A HISTORY OF CIVILIZATIONS, by Fernand Braudel, translated by Richard Mayne (Penguin Press, 600 pp., $30). Fernand Braudel is hardly to be faulted for too narrow a subject. He undertakes nothing less than a survey of major civilizations.
Refreshingly broad-brush in its approach, Braudel's book harks back to the time before general information overload, when it was still possible on any number of subjects to tell just about all that was known in a single volume. This history provides the big picture - not just the answer to the dozen questions most often asked of a given country, but the broad insights that more specialized volumes, for all their detail, may well never get around to.
Braudel, who died in 1989, was a founder of a school of history-writing that sought to get away from history as the record of government, and especially of war. The title of the English version of one of his most important works gives an indication of his approach: ``The Structures of Everyday Life.'' He sought to give more emphasis to economic life and to the role of women in various societies, which he (rightly) saw as a good indicator on a number of different social skills.
He also sought to include non-Western cultures in his writing, as is evidenced in the present work. This book, originally intended as a textbook for French high schools, was at one point a few years after publication quietly withdrawn from school use because it was deemed inadequately supportive of French and, more broadly, Western culture.
Still, there is something old-fashioned about Braudel - and not just in the sweeping scope of the ambition of his project.

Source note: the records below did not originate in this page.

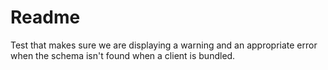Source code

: # Readme

Test that makes sure we are displaying a warning and an appropriate error when the schema isn't found when a client is bundled.
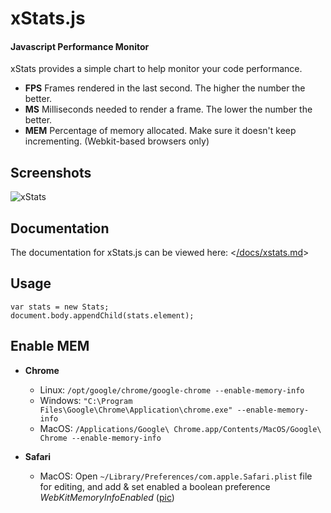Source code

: # xStats.js
#### Javascript Performance Monitor ####

xStats provides a simple chart to help monitor your code performance.

* **FPS** Frames rendered in the last second. The higher the number the better.
* **MS** Milliseconds needed to render a frame. The lower the number the better.
* **MEM** Percentage of memory allocated. Make sure it doesn't keep incrementing. (Webkit-based browsers only)

## Screenshots

![xStats](/jdalton/xstats.js/raw/master/xstats.png)

## Documentation

The documentation for xStats.js can be viewed here: <[/docs/xstats.md](/jdalton/xstats.js/blob/master/docs/xstats.md#readme)>

## Usage

    var stats = new Stats;
    document.body.appendChild(stats.element);

## Enable MEM

* **Chrome**
  * Linux: `/opt/google/chrome/google-chrome --enable-memory-info`
  * Windows: `"C:\Program Files\Google\Chrome\Application\chrome.exe" --enable-memory-info`
  * MacOS: `/Applications/Google\ Chrome.app/Contents/MacOS/Google\ Chrome --enable-memory-info`

* **Safari**
  * MacOS: Open `~/Library/Preferences/com.apple.Safari.plist` file for editing, and add &
    set enabled a boolean preference *WebKitMemoryInfoEnabled* ([pic](http://mrdoob.github.com/stats.js/assets/safari_enablemem.png))
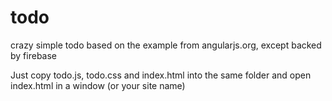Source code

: todo
====

crazy simple todo based on the example from angularjs.org, except backed by firebase


Just copy todo.js, todo.css and index.html into the same folder and open index.html in a window (or your site name)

He is politically incorrect enough to say, for instance, in a section about Australia, that however badly the Aborigines were treated, they could not have survived as long as they did without contact with whites.
This book comes across occasionally as Francocentric, which may provide a useful element of balance for an English-speaking readership, and also occasionally reads like a translation, which it is.
One of the most interesting parts is the introductory section detailing some of Braudel's ideas about civilizations generally, such as that what a culture decides to reject may be as important as what it decides to adopt: France, for instance, at a certain point parted company with the Protestant Reformation in a way its neighbors to the north did not. Religion is central to culture, Braudel maintains; and he provides an interesting discussion of how Western civilization is informed by both Christianity and rationalism.
Braudel divides the world into Europe and not-Europe (and defines Europe to include both the Americas and the Antipodes). Particularly useful among the reports on specific cultures is the one on Islamic culture, based, paradoxically, on one of the newest world religions while centered geographically at one of the oldest crossroads of civilization.
THE CIVILIZATION OF THE MIDDLE AGES: A COMPLETELY REVISED AND EXPANDED EDITION OF MEDIEVAL HISTORY, THE LIFE AND DEATH OF A CIVILIZATION, by Norman F. Cantor (HarperCollins, 604 pp., $35). Norman Cantor's book is the kind that many general readers will not think of trying to fit into their program, and that's too bad. It is a highly readable history of a period sometimes misunderstood but now generally appreciated for its cultural richness.
While not exactly beach reading, this tome rewards both the determined, beginning-to-end history buff and the more casual dipper-in, who will find much food for thought in even just a few pages.
In an introductory section on the classical foundations of the Middle Ages, for instance, Cantor gives an analysis en passant of Roman courts versus those derived from the English common-law traditions, mentions that torture was part of the Roman legal procedure until the 18th century, and adds: ``Vestiges of the Roman procedure of pressuring the defendant survive even today on the Continent, although the more liberal countries now have juries.''
The Middle Ages is a period already much written about; Cantor includes not only the standard types of bibliography but also a short list of recommended reading that will enable you to ``hold your own in any discussion ... around the faculty lunch table,'' as he puts it, and a list of relatively recent movies that will help inform the general reader/viewer.
THE WRATH OF NATIONS: CIVILIZATION AND THE FURIES OF NATIONALISM, by William Pfaff (Simon & Schuster, 256 pp., $22). William Pfaff considers a subject much on people's minds now that the geopolitical landscape has largely thawed out from the cold war and ethnic rather than ideological animosities are seen to be driving international relations. Well-written and essay-like rather than encyclopedic in scale, the Pfaff work, like the Braudel, takes the larger perspective in search of big-picture insights.
Nationalism comes out badly in this book, even worse than imperialism, which is more often regarded as an evil: Empires, after all, could be more inclusive and pluralistic than nationalists are wont to be. Nationalism, on the other hand, was once what we might call the ``progressive'' position on the political spectrum, since it was oriented away from dynasties and other personal connections and toward larger political entities than mere duchies or provinces.
Another point: The homogeneity that is seen as crucial to a nation-state is less ethnic than cultural. England and France were the two original nation-states, Pfaff notes, and although each has a strong national culture, each also has a rich ethnic mix.